NATO's codification system has also spread beyond its borders. Its 27 'sponsored' users just outnumber the alliance's 26 members. They include Russia, which sees itself as NATO's legacy target. While protesting loudly about the Baltic states' NATO membership, Russia takes part in conferences about codification. In public Russia vaunts her historic pride; back in the warehouse, she smoothes the supply chain to take advantage of the demand created when former Soviet-dominated states joined NATO and took their Soviet kit with them. It becomes a matter of moving the boxes efficiently, not where they are going. As corporations fall into using the system, the NCS may become a worldwide industry standard.(3)
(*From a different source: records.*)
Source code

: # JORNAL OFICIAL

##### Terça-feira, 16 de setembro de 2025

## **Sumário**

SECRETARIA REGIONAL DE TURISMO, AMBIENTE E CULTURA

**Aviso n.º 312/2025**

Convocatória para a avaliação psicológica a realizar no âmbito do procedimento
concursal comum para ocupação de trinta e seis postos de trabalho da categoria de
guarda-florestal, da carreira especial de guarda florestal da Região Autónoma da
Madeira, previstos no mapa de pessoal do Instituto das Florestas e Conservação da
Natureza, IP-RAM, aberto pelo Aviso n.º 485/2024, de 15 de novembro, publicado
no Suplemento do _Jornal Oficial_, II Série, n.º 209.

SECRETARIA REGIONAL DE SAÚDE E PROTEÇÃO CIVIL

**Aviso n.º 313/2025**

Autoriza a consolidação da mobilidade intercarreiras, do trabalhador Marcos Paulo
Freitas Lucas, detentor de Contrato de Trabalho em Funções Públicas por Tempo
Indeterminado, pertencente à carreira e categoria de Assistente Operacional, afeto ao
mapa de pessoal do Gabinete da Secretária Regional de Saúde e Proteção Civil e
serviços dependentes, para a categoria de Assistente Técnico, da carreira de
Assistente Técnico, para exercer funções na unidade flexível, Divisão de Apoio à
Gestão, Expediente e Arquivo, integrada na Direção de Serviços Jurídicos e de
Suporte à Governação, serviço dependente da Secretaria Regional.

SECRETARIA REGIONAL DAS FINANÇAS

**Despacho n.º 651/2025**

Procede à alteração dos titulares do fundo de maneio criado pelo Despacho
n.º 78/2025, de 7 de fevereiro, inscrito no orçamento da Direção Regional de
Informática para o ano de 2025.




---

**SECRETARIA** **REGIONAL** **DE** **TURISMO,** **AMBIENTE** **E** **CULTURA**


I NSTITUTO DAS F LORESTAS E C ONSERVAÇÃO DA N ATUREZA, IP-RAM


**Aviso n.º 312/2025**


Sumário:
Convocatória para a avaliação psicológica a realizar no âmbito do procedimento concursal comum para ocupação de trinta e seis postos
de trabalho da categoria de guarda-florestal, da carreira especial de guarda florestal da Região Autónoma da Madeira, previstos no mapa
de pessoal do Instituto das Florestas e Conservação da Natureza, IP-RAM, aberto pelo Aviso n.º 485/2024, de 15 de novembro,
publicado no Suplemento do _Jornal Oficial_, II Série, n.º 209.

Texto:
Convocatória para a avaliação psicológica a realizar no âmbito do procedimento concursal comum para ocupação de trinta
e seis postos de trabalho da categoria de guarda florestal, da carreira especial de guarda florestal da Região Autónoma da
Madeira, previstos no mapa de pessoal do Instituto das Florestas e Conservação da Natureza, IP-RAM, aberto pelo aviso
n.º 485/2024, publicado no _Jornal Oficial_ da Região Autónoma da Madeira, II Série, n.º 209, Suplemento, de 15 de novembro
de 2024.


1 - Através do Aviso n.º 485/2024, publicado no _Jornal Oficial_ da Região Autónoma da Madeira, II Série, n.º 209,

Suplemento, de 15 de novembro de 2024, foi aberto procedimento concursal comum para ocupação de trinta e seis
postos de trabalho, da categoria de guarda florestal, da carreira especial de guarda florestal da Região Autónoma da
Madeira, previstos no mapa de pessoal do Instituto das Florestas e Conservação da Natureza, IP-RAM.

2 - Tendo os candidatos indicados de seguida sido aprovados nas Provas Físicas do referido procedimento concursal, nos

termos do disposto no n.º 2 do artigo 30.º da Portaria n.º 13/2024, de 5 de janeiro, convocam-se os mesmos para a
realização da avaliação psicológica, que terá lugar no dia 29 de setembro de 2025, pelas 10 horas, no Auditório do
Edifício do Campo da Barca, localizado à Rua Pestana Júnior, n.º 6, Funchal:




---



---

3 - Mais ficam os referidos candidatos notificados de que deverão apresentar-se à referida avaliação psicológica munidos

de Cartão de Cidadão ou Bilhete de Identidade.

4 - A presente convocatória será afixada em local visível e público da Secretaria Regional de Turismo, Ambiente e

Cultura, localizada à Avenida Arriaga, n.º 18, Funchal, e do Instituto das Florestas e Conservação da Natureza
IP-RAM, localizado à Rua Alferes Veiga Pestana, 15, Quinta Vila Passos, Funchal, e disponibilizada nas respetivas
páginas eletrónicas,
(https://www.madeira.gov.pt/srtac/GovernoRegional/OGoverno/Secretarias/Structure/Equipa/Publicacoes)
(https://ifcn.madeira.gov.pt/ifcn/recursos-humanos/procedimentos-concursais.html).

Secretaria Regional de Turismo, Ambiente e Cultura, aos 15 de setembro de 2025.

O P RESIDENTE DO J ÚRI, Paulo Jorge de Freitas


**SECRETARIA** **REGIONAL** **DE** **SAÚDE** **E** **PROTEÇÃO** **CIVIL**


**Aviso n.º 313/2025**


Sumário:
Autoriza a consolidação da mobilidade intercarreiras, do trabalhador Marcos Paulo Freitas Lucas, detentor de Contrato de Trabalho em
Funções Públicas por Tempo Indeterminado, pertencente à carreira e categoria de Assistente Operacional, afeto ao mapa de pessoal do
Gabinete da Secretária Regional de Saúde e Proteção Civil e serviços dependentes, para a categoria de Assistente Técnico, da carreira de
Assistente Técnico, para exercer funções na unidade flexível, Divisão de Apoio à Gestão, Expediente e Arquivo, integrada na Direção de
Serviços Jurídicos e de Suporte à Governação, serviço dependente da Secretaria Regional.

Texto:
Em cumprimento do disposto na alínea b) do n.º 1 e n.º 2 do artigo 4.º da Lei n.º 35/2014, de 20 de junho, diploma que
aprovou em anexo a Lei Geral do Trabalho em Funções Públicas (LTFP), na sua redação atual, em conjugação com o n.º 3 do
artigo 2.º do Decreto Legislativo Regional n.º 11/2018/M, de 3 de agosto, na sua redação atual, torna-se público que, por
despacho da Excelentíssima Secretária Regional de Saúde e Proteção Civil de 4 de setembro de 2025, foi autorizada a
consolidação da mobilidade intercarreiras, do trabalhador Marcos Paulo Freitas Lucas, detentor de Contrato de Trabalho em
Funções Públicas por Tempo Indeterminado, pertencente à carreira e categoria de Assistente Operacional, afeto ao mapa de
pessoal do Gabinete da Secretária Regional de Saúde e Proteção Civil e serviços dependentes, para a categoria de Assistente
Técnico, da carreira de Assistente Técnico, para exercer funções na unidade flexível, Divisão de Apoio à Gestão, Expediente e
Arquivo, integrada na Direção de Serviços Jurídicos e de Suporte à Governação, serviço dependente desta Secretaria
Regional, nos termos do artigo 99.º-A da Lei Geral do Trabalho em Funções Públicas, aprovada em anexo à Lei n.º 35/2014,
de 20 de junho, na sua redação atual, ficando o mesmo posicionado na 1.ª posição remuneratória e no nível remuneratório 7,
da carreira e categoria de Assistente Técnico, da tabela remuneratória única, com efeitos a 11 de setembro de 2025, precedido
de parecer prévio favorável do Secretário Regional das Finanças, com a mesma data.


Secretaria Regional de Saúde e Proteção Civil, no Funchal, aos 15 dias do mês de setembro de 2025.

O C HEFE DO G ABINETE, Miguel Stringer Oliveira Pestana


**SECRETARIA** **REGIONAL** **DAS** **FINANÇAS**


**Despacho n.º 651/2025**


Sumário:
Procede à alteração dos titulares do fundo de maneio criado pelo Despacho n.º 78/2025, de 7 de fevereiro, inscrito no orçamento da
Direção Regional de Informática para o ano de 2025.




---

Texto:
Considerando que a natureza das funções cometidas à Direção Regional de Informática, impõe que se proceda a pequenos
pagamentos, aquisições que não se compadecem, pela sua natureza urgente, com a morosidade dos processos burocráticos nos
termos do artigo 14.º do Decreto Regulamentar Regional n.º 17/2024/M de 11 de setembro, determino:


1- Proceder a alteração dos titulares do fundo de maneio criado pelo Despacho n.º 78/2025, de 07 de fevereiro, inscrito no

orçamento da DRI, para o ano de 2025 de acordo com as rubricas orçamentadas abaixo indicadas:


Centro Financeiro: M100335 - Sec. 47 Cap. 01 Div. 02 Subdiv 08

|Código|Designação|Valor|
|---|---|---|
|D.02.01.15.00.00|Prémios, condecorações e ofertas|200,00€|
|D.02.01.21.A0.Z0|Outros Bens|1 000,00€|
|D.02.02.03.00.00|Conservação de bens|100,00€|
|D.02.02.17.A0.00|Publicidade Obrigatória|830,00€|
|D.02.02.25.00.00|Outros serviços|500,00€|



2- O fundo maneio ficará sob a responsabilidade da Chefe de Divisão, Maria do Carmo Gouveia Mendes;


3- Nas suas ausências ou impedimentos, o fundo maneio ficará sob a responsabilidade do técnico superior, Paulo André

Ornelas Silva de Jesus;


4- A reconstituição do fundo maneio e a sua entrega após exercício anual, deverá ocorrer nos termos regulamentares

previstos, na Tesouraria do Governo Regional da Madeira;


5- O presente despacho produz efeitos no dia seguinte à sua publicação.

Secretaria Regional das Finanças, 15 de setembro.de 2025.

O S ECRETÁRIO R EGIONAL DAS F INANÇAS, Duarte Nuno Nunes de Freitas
In a word, NATO and its codification system are globalising. But without its original regional definition, marked by a line down the middle of Europe and a bridge across the Atlantic, NATO has seemed to drift. Although it has grown bigger and has taken up new missions, it is ever more exposed politically to questions about its purpose. In particular, it is vulnerable to criticisms from the United States that, like the United Nations, it is loath to fight for the ideals which the US identifies with its own national interests. Today NATO is a coalition of a couple of dozen national perspectives (the British one being effectively continuous with that of the US) instead of the simple strategic vision crisply expressed by its first Secretary-General, Lord Ismay: to keep the Americans in, the Russians out, and the Germans down.(4) Since the Berlin Wall came down the alliance has struggled to answer the question: what is NATO for?

A possible answer is to be found in the North Atlantic Treaty of 1949 that brought the organisation into existence. The heart of the treaty is said to be Article 5, in which the parties agree that 'that an armed attack against one or more of them in Europe or North America shall be considered an attack against them all.' NATO has always been understood as an overwhelmingly military organization, founded upon a doctrine of collective self-defence. But Article 1 binds the parties to undertake to resolve conflicts by peaceful means; and Article 2 specifies means by which peaceful international relations may be developed: 'strengthening their free institutions', 'promoting conditions of stability and well-being', and economic integration.5 'Should the risk of aggression become less pressing than it is today,' Lord Ismay observed a few years later, 'it may be discovered that Article 2 is the real battlefield ... the contest between the free countries and the Communist totalitarian countries may be won by those who have been the most successful in solving their economic and social problems.'(6)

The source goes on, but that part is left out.